Antibodies and antibiotics typically have very different chemical structures. Each antibody molecule contains two large proteins called heavy chains that bind to two smaller proteins called light chains, all of which bond together to form a Y-shaped structure, according to the University of Arizona. The ends of the light and heavy chains form the variable region, which allows each antibody to bind to one specific molecule, or antigen, to help fight off a specific type of infection. Although the variable region differs from antibody to antibody, the general structure of each antibody molecule remains consistent. In contrast, antibiotics may contain a wide range of structures, including series of chemical rings, and do not exhibit the same structural consistency as antibodies.


Another major difference between antibodies and antibiotics is in their respective origins. Antibodies are naturally produced in the body by immune system cells. In response to an invading pathogen, the stimulation of the immune system triggers the synthesis of antibodies that can be used to fight off its infection. All naturally occurring antibodies are generated within the body in specialized blood cells called B cells.

Antibiotics, on the other hand, can come from a range of sources. These chemicals may be purified from plants or microorganisms that naturally produce these chemicals to fight off infection.

Mechanism of Action

Antibodies and antibiotics also differ in their mechanism of action: the way they kill pathogens and fight off infection. Antibodies produced in B cells bind to specific factors, called antigens, found on the pathogen. Once an antibody binds an antigen, the antibody triggers an activation of the immune system. The antibody signals for immune system cells to engulf and digest the infectious invader, helping to neutralize the infection.

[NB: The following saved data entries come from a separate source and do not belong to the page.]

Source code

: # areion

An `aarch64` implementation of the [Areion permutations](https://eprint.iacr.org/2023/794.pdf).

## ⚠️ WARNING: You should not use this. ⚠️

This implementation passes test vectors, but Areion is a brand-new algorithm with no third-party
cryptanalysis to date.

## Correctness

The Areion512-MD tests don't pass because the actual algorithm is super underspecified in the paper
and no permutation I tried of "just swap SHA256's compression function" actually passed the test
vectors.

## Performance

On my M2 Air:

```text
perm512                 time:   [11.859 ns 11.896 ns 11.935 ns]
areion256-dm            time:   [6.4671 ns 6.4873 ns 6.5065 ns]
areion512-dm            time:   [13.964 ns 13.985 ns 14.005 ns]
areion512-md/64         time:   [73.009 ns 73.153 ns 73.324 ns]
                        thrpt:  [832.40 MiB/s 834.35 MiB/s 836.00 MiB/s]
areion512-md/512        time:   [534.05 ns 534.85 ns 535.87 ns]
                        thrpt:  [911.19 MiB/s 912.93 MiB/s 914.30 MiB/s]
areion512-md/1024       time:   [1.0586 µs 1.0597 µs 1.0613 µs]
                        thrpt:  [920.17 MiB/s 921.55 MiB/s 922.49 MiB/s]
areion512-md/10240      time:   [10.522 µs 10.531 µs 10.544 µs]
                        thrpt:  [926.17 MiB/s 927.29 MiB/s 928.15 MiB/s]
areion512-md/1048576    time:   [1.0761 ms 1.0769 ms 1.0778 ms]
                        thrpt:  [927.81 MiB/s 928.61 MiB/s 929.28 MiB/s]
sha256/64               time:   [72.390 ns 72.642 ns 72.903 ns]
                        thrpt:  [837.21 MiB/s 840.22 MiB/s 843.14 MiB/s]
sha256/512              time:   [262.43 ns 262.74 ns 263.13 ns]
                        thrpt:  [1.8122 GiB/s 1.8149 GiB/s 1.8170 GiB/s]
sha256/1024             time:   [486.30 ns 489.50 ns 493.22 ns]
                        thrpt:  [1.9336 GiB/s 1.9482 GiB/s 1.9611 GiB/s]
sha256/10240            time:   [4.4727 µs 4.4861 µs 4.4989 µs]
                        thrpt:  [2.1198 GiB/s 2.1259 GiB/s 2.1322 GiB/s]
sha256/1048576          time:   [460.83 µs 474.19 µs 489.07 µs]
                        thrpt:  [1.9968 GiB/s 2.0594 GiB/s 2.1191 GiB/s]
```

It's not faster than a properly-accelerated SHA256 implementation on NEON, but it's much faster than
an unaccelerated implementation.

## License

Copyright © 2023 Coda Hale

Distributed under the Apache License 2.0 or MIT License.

Antibiotics, on the other hand, typically work by inhibiting essential cellular functions the infectious bacteria requires to live and divide. Penicillin, the first discovered antibiotic, works by preventing synthesis of the cell wall, an essential step in bacterial cell division, according to Elmhurst College. Without proper cell wall formation, water can rush into the bacteria and cause the cell to burst, thereby treating the infection.